Which lines of the data contain the string "content"? Show each of them.

═════ Data to process

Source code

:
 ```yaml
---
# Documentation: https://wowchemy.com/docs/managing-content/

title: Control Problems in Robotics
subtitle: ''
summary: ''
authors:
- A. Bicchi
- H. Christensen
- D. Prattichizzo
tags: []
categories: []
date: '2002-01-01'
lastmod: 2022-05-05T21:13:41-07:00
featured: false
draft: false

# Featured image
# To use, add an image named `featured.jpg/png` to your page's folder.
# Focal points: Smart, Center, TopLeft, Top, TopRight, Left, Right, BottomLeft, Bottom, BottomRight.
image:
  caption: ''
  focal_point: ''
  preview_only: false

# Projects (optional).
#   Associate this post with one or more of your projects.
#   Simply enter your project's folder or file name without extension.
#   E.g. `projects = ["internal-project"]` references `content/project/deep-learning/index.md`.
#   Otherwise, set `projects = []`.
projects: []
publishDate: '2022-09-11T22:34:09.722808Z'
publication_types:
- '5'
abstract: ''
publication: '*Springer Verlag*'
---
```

══════════

| Answer space |
# Documentation: https://wowchemy.com/docs/managing-content/
#   E.g. `projects = ["internal-project"]` references `content/project/deep-learning/index.md`.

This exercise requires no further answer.